* [Required work]: Copy out the listing below, keeping every character as is.

--------------------

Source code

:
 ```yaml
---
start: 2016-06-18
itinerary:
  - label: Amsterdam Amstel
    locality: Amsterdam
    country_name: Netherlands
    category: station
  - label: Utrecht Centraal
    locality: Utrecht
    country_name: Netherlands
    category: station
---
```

--------------------

* [Expected output]:
Source code

:
 ```yaml
---
start: 2016-06-18
itinerary:
  - label: Amsterdam Amstel
    locality: Amsterdam
    country_name: Netherlands
    category: station
  - label: Utrecht Centraal
    locality: Utrecht
    country_name: Netherlands
    category: station
---
```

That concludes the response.